That continuity helps in making the way from one vaunted and vilified woman to the next, but in its final quarter, Unruly Woman starts to lose some steam. The author fires an ace with her chapter on Williams, whose gorgeous, muscular body is seen as “too strong,” too competent. Petersen touches on just how fraught of a history black women’s bodies have, from being treated as something less than human to being viewed by medical science as nearly superhuman, and how modern society’s perception is almost a combination of the two. It’s the most riveting entry, and not just because of all the politics—Williams has been unrepentantly herself in the face of racism and sexism, and her black girl magic continues to shine through.
Meanwhile, the chapters on Melissa McCarthy, deemed “Too Fat” by society, as well as Glazer and Jacobson (the “Too Gross” offerings), show how each distances herself not just from misconceptions but also from the personae that prompted them. To the book’s slight detriment, Petersen doesn’t expound on this double remove, which would make for a fascinating read all its own. The decision doesn’t undermine the thesis, but it does dull their rebellious streaks a bit. Same goes for Jenner’s entry, which has to venture beyond the former Olympian and reality star to really make the case for “Too Queer.” Which isn’t to say that Jenner hasn’t faced much strife for her highly public transition; but as Petersen notes, she’s done all she can not to meet the strict, conventional image of womanhood.

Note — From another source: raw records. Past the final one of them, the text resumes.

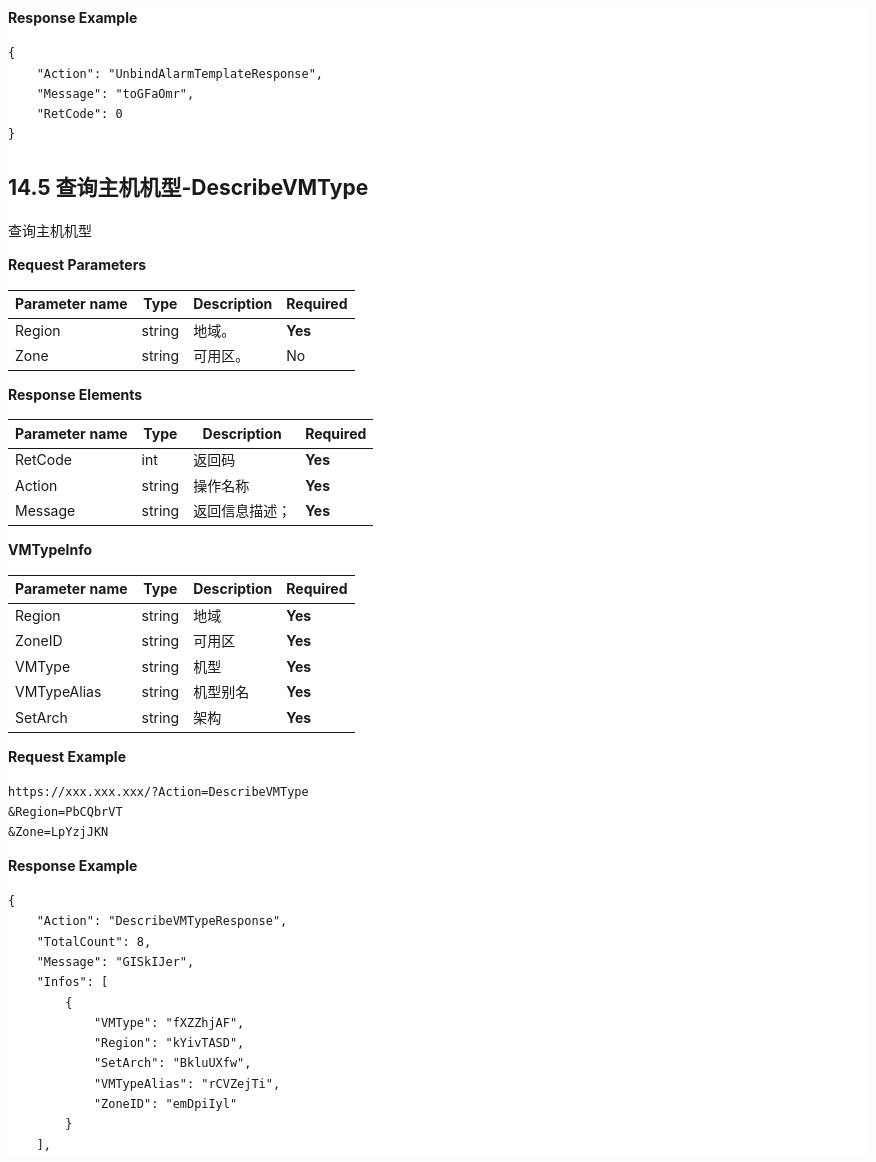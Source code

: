 **Response Example**

```
{
    "Action": "UnbindAlarmTemplateResponse", 
    "Message": "toGFaOmr", 
    "RetCode": 0
}
```

## 14.5 查询主机机型-DescribeVMType

查询主机机型

**Request Parameters**

| Parameter name | Type   | Description | Required |
| -------------- | ------ | ----------- | -------- |
| Region         | string | 地域。      | **Yes**  |
| Zone           | string | 可用区。    | No       |

**Response Elements**

| Parameter name | Type   | Description    | Required |
| -------------- | ------ | -------------- | -------- |
| RetCode        | int    | 返回码         | **Yes**  |
| Action         | string | 操作名称       | **Yes**  |
| Message        | string | 返回信息描述； | **Yes**  |

**VMTypeInfo**

| Parameter name | Type   | Description | Required |
| -------------- | ------ | ----------- | -------- |
| Region         | string | 地域        | **Yes**  |
| ZoneID         | string | 可用区      | **Yes**  |
| VMType         | string | 机型        | **Yes**  |
| VMTypeAlias    | string | 机型别名    | **Yes**  |
| SetArch        | string | 架构        | **Yes**  |

**Request Example**

```
https://xxx.xxx.xxx/?Action=DescribeVMType
&Region=PbCQbrVT
&Zone=LpYzjJKN
```

**Response Example**

```
{
    "Action": "DescribeVMTypeResponse", 
    "TotalCount": 8, 
    "Message": "GISkIJer", 
    "Infos": [
        {
            "VMType": "fXZZhjAF", 
            "Region": "kYivTASD", 
            "SetArch": "BkluUXfw", 
            "VMTypeAlias": "rCVZejTi", 
            "ZoneID": "emDpiIyl"
        }
    ], 
```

Heading toward the conclusion, Petersen expands her scope for the chapters on Weiner and Dunham to discuss high and low culture (or avant-garde and mass culture), as well as the complicated relationship between the naked and the nude. And while those writings are certainly compelling, her choice of focal points can feel slightly more convenient than inspired. But let’s give the author the benefit of the doubt that, by broadening topics, she’s laying the groundwork for another collection of essays on women who wouldn’t stay in their place or hold their tongues; she’s certainly earned it.